* _Goal of the exercise_
Look through the entries below and count the lines that contain "called". Reply with that number only.

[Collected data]
· · · · ·

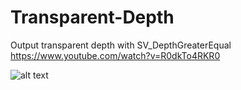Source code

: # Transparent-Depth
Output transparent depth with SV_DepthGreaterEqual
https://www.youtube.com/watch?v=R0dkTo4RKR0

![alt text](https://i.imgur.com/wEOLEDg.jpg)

· · · · ·

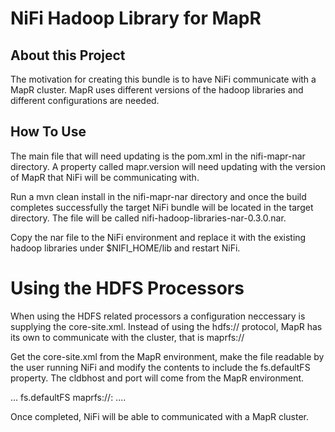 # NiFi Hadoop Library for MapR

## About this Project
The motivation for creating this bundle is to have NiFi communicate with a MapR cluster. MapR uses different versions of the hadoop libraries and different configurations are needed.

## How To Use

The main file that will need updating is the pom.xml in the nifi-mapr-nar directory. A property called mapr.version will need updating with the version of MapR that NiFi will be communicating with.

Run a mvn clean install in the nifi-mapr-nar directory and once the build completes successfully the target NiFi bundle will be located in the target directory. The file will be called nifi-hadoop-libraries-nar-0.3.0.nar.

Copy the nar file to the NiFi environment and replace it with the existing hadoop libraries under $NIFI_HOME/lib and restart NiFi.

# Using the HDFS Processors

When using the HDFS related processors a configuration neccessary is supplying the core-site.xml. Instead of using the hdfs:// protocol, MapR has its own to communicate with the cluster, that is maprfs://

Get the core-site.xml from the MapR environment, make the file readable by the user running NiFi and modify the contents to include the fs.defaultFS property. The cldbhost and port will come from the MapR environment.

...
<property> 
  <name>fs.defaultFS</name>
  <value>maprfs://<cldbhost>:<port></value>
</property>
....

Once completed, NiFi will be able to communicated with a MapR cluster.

· · · · ·

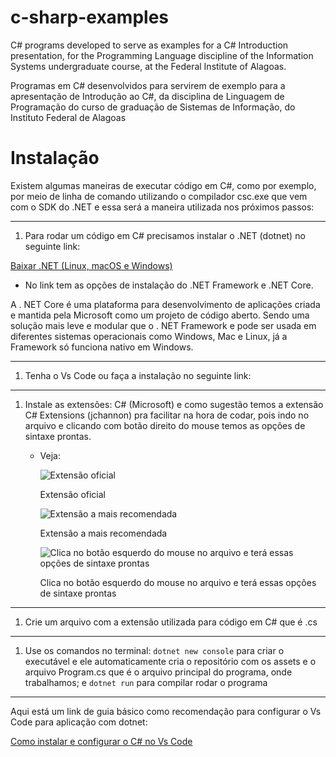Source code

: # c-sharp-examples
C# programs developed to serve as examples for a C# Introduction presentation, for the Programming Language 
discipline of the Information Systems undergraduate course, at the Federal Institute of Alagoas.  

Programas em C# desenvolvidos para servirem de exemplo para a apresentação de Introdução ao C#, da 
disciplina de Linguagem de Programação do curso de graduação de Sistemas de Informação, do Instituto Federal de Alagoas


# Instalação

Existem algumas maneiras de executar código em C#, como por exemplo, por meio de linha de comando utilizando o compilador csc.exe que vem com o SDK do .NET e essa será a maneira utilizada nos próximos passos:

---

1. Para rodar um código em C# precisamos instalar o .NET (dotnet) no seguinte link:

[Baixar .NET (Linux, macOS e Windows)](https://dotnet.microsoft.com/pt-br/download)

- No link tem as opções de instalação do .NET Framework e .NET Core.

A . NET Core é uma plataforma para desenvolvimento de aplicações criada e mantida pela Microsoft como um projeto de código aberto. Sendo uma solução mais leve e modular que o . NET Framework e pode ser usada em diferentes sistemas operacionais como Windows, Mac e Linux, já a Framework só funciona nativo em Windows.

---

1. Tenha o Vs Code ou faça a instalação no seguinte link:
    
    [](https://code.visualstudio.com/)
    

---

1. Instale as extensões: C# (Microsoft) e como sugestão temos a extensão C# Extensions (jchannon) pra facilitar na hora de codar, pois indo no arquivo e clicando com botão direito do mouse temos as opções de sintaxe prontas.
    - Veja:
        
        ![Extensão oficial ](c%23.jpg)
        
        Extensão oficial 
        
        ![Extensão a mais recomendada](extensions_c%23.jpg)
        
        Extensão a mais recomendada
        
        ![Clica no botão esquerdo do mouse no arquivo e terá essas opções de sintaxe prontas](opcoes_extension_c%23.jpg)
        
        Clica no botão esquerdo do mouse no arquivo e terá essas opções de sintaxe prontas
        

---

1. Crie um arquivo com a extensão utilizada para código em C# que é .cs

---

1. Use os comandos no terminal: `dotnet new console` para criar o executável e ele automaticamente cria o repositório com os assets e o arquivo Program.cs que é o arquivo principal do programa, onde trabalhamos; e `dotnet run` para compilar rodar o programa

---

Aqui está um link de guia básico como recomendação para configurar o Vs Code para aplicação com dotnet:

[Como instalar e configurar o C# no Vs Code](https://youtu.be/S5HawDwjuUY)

· · · · ·

* _Response below_
2